**EXERCISE OBJECTIVE:**
Filter the listing so that only lines with the word "hamburgers" remain.

**DATA RECORDS:**

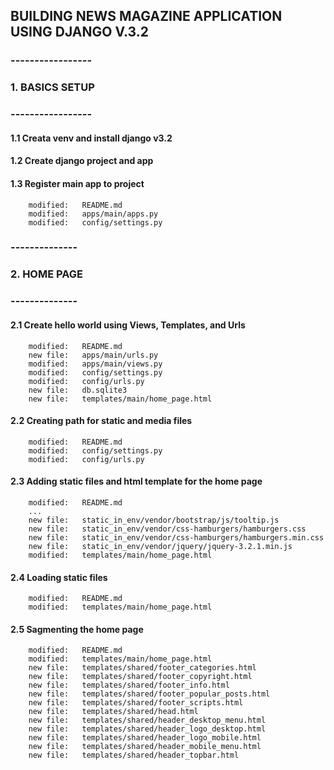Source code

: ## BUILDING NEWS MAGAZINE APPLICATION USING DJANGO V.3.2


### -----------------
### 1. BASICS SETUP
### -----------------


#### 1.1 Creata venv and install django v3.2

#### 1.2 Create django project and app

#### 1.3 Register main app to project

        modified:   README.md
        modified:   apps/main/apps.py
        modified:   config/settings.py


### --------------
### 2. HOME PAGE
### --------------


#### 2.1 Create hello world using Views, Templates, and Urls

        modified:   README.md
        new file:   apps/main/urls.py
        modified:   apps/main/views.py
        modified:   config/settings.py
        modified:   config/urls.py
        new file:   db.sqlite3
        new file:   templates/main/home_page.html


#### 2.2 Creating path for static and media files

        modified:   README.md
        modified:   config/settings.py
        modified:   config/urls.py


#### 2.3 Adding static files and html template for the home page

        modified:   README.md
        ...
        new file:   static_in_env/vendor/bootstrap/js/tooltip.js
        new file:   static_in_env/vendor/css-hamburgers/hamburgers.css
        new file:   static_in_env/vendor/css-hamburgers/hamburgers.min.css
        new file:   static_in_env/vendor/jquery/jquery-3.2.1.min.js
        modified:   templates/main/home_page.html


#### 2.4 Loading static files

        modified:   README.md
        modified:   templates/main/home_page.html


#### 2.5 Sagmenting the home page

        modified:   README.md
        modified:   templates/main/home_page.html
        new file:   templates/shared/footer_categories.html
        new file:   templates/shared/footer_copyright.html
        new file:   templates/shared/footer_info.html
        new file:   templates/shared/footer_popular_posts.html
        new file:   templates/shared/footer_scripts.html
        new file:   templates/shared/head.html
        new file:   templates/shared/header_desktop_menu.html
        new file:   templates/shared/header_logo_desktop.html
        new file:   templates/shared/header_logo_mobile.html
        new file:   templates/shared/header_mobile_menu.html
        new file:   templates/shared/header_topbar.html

**EXPECTED OUTPUT:**
        new file:   static_in_env/vendor/css-hamburgers/hamburgers.css
        new file:   static_in_env/vendor/css-hamburgers/hamburgers.min.css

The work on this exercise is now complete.